論語 子張11 しっかり歩いて戻ってしまう差が、本当の一歩

 子夏がいった。忠信考悌のような<大徳>については、決まりを外れないように。日常の振る舞い方のような<小徳>については、多少ゆるくてもいい。」

齋藤孝(訳)(2010)『現代語訳 論語』 筑摩書房

 忠信とはまごころを尽くし人を欺かない事であり、孝悌とは父母や目上の人にしっかり仕える事である。

 日常の振る舞いに関しては、全てをきちっとこなそうと意識すると息苦しくなってしまうだろう。一つ一つのやらなければいけない事はあまりにも多く、また終わりがない。新しく何か一つ習慣にするだけでもたいへんな労力を要するものである。向き不向きもある。
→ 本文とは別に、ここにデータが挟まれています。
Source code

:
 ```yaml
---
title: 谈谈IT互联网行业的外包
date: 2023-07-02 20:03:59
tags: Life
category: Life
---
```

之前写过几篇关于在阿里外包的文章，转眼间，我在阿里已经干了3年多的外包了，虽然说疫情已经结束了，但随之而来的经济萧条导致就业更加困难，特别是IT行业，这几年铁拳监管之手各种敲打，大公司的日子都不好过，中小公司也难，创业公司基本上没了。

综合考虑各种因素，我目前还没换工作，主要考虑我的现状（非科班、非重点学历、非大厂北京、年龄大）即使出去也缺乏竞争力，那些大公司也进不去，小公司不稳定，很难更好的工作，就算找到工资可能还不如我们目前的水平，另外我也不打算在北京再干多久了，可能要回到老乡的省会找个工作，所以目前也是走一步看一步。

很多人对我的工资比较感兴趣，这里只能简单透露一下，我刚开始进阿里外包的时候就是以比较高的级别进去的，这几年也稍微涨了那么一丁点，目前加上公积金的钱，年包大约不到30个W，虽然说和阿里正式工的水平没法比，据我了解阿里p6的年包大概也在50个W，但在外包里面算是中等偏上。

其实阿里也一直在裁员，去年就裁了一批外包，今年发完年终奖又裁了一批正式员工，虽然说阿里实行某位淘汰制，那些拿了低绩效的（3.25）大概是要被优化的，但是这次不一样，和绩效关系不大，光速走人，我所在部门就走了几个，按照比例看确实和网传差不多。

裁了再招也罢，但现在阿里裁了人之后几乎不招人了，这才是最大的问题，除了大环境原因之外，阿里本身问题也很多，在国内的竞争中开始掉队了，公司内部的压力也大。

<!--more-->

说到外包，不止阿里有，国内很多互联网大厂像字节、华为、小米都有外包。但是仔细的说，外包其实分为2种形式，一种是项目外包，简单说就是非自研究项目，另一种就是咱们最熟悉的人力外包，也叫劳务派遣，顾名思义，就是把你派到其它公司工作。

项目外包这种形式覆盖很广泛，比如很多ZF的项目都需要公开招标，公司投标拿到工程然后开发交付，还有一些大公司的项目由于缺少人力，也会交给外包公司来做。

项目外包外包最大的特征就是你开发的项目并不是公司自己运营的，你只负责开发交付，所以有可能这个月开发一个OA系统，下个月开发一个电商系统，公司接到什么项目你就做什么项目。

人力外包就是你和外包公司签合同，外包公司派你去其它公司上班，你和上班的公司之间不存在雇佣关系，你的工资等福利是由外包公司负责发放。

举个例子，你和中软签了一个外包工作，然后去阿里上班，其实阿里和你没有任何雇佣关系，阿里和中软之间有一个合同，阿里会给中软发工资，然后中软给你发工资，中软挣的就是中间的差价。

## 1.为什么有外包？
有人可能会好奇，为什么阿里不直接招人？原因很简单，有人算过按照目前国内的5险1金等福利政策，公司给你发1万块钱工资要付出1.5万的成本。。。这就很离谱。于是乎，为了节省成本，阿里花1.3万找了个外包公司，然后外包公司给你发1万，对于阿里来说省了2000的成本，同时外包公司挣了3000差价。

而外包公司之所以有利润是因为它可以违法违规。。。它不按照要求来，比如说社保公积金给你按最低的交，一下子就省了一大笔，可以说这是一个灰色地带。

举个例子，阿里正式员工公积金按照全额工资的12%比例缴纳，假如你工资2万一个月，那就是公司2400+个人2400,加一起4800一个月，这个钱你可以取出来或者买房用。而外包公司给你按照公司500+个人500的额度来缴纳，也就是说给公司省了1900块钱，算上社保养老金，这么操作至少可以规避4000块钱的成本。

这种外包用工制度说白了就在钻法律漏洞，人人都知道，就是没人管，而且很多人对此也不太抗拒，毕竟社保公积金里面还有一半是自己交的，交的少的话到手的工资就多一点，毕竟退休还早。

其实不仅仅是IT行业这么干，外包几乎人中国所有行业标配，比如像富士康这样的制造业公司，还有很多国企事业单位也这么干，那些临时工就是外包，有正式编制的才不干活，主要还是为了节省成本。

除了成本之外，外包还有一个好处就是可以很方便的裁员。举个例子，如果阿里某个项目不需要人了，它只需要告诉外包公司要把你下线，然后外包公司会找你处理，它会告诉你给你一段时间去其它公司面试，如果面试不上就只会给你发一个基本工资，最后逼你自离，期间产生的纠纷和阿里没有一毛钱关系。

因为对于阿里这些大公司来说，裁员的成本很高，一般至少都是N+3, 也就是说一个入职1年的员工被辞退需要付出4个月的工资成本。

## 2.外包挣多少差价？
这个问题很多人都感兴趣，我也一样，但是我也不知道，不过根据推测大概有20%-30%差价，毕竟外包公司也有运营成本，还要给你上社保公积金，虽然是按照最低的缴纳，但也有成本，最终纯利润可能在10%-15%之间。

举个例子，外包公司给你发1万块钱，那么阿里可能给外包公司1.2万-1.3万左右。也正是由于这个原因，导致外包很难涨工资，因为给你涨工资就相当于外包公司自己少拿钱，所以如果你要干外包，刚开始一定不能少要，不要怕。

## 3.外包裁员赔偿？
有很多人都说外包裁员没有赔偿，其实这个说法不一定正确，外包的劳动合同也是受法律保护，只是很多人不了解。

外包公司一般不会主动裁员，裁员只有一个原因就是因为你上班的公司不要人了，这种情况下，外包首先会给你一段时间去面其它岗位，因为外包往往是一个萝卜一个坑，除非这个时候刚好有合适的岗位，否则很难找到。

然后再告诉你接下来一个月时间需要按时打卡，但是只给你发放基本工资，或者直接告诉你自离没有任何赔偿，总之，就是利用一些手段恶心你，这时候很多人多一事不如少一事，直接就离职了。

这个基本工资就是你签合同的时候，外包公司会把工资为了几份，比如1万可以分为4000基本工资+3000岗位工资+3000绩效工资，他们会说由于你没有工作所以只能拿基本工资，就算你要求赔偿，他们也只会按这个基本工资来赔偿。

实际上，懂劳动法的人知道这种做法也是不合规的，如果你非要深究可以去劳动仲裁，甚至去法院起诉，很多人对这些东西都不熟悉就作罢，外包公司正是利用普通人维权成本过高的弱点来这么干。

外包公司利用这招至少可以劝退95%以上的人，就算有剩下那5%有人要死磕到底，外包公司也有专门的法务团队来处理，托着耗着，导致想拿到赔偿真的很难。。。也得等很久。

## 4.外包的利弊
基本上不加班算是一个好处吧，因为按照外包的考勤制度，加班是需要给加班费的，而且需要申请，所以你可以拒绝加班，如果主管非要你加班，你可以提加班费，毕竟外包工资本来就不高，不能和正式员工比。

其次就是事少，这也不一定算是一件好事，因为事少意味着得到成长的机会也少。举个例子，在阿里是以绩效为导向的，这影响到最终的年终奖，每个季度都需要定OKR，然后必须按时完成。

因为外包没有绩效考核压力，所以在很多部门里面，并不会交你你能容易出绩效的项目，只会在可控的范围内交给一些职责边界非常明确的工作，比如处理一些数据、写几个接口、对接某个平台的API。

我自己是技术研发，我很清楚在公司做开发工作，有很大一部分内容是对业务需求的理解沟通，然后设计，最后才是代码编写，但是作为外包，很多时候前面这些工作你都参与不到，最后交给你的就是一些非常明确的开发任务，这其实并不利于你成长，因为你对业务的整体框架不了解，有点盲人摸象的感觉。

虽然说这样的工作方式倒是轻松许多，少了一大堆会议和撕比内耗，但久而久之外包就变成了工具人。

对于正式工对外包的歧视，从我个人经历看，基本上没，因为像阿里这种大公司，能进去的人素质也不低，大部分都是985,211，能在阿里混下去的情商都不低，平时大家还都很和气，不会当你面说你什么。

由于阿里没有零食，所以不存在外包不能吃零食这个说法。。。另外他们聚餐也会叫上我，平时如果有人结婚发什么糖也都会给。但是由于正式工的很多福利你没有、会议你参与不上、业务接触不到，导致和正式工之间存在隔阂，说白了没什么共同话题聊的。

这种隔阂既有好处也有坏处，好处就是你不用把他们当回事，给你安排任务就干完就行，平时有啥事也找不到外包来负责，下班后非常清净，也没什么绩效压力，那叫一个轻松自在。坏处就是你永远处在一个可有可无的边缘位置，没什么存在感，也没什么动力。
 決めた予定通りに全てをこなすのではなく、多少の余裕をもって行ったほうが長続きする。余裕を持つとは、何をいつするのかという目標設定もそうだが、出来なかったときに自分を責めるのではなく、「まぁ、次やるか」と進めていく事だ。

 もしかしたら、自分にはまだ難しい事だと自覚する必要があるのかもしれない。例えば風呂掃除や布団をたたむとかそんな些細なことでも、自分の意思で継続するのはコツがいる。

 物事がなぜ面倒と感じるのかについて、一つの理由としては必要であり出来る事である、それでいて明確に定められた期限がないのにやろうとすると
今でなくてもいいと判断して面倒だと感じてしまうのではないか。

 人はすぐに変わる事は出来ない。無理に行動だけを変えようとしても限界をすぐに迎えてしまう。だが、今より一歩前に進むくらいなら可能である。その一歩を確実にこなしていく事であり、その一歩を他人と比較しない事だ。出来ないのが相手か自分かで、簡単にけなしてしまうし自己嫌悪に陥る。そもそも過去の自分と比較しなければ、存在が違う生き物なのであまり意味がない。

 そして、出来たと思ってもすぐに元に戻ってしまうものである。三歩進んで二歩下がるとはよくいったものだ。元に戻ったと思っても、無意味だなと思っても、完全に元に戻ったわけではないはずである。この辺は実際に行動して一歩の歩みの遅さと力強さを感じるしかない。